From bda2fa535564ace56a395d5b65c6dc81305401fa Mon Sep 17 00:00:00 2001
From: Johannes Weiner <hannes@saeurebad.de>
Date: Fri, 25 Jul 2008 19:46:14 -0700
Subject: powerpc: use generic show_mem()

Remove arch-specific show_mem() in favor of the generic version.

This also removes the following redundant information display:

	- pages in swapcache, printed by show_swap_cache_info()

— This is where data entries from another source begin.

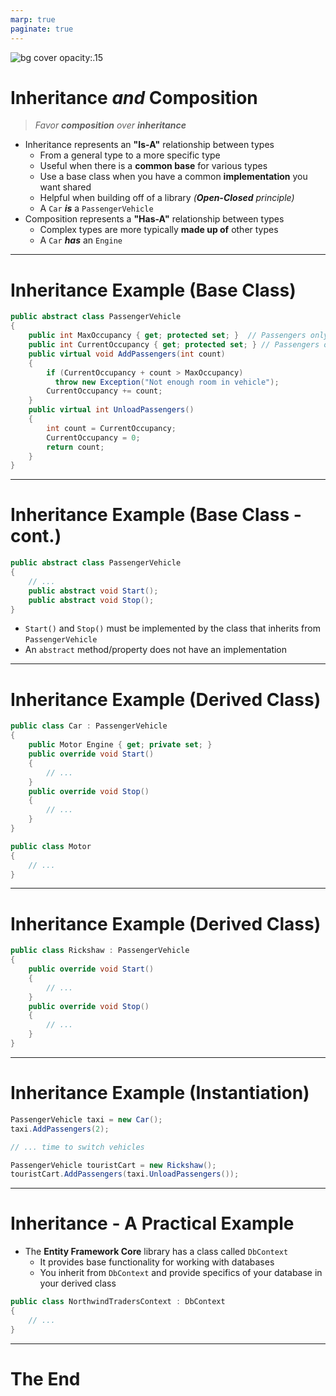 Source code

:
 ```yaml
---
marp: true
paginate: true
---
```


<style>
section { justify-content: flex-start; }
</style>

![bg cover opacity:.15](03/blueprint.jpg)

# Inheritance *and* Composition

> *Favor **composition** over **inheritance***

* Inheritance represents an **"Is-A"** relationship between types
  * From a general type to a more specific type
  * Useful when there is a **common base** for various types
  * Use a base class when you have a common **implementation** you want shared
  * Helpful when building off of a library *(**Open-Closed** principle)*
  * A `Car` ***is*** a `PassengerVehicle`
* Composition represents a **"Has-A"** relationship between types
  * Complex types are more typically **made up of** other types
  * A `Car` ***has*** an `Engine`

----

# Inheritance Example (Base Class)

<!-- PassengerVehicle is a BASE CLASS (aka: a SUPERCLASS) -->
<!-- Its properties and methods will be inherited by the DERIVED CLASS (SUBCLASS) -->
<!-- protected - The setters can be changed by the subclass, but are private to outside classes -->
<!-- virtual - The subclass can override the base class method -->

```csharp
public abstract class PassengerVehicle
{
    public int MaxOccupancy { get; protected set; }  // Passengers only
    public int CurrentOccupancy { get; protected set; } // Passengers only
    public virtual void AddPassengers(int count)
    {
        if (CurrentOccupancy + count > MaxOccupancy)
          throw new Exception("Not enough room in vehicle");
        CurrentOccupancy += count;
    }
    public virtual int UnloadPassengers()
    {
        int count = CurrentOccupancy;
        CurrentOccupancy = 0;
        return count;
    }
}
```

----

# Inheritance Example (Base Class - cont.)

<!-- Two abstract method are defined - they must be implemented by the subclass -->

```csharp
public abstract class PassengerVehicle
{
    // ...
    public abstract void Start();
    public abstract void Stop();
}
```

* `Start()` and `Stop()` must be implemented by the class that inherits from `PassengerVehicle`
* An `abstract` method/property does not have an implementation

----

# Inheritance Example (Derived Class)

```csharp
public class Car : PassengerVehicle
{
    public Motor Engine { get; private set; }
    public override void Start()
    {
        // ...
    }
    public override void Stop()
    {
        // ...
    }
}
```

```csharp
public class Motor
{
    // ...
}
```

----

# Inheritance Example (Derived Class)

```csharp
public class Rickshaw : PassengerVehicle
{
    public override void Start()
    {
        // ...
    }
    public override void Stop()
    {
        // ...
    }
}
```

----

# Inheritance Example (Instantiation)

```csharp
PassengerVehicle taxi = new Car();
taxi.AddPassengers(2);

// ... time to switch vehicles

PassengerVehicle touristCart = new Rickshaw();
touristCart.AddPassengers(taxi.UnloadPassengers());
```

----

# Inheritance - A Practical Example

- The **Entity Framework Core** library has a class called `DbContext`
  * It provides base functionality for working with databases
  * You inherit from `DbContext` and provide specifics of your database in your derived class

```csharp
public class NorthwindTradersContext : DbContext
{
    // ...
}
```

----

<!-- _backgroundColor: #222 -->

# The End

<!--
- [ ] Introduce inheritance and composition ("favor composition over inheritance")
  - [ ] Constructor chaining
  - [ ] Override .ToString() - polymorphism
  - [ ] abstract classes and abstract methods
-->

where show_mem() calls show_free_areas(), which calls
show_swap_cache_info().

Signed-off-by: Johannes Weiner <hannes@saeurebad.de>
Cc: Benjamin Herrenschmidt <benh@kernel.crashing.org>
Cc: Paul Mackerras <paulus@samba.org>
Signed-off-by: Andrew Morton <akpm@linux-foundation.org>
Signed-off-by: Linus Torvalds <torvalds@linux-foundation.org>
---
 arch/powerpc/mm/mem.c | 39 ---------------------------------------
 1 file changed, 39 deletions(-)

(limited to 'arch/powerpc')

diff --git a/arch/powerpc/mm/mem.c b/arch/powerpc/mm/mem.c
index 1ca2235f096..702691cb9e8 100644
--- a/arch/powerpc/mm/mem.c
+++ b/arch/powerpc/mm/mem.c
@@ -186,45 +186,6 @@ walk_memory_resource(unsigned long start_pfn, unsigned long nr_pages, void *arg,
 }
 EXPORT_SYMBOL_GPL(walk_memory_resource);
 
-void show_mem(void)
-{
-	unsigned long total = 0, reserved = 0;
-	unsigned long shared = 0, cached = 0;
-	unsigned long highmem = 0;
-	struct page *page;
-	pg_data_t *pgdat;
-	unsigned long i;
-
-	printk("Mem-info:\n");
-	show_free_areas();
-	for_each_online_pgdat(pgdat) {
-		unsigned long flags;
-		pgdat_resize_lock(pgdat, &flags);
-		for (i = 0; i < pgdat->node_spanned_pages; i++) {
-			if (!pfn_valid(pgdat->node_start_pfn + i))
-				continue;
-			page = pgdat_page_nr(pgdat, i);
-			total++;
-			if (PageHighMem(page))
-				highmem++;
-			if (PageReserved(page))
-				reserved++;
-			else if (PageSwapCache(page))
-				cached++;
-			else if (page_count(page))
-				shared += page_count(page) - 1;
-		}
-		pgdat_resize_unlock(pgdat, &flags);
-	}
-	printk("%ld pages of RAM\n", total);
-#ifdef CONFIG_HIGHMEM
-	printk("%ld pages of HIGHMEM\n", highmem);
-#endif
-	printk("%ld reserved pages\n", reserved);
-	printk("%ld pages shared\n", shared);
-	printk("%ld pages swap cached\n", cached);
-}
-
 /*
  * Initialize the bootmem system and give it all the memory we
  * have available.  If we are using highmem, we only put the
-- 
cgit v1.2.3-70-g09d2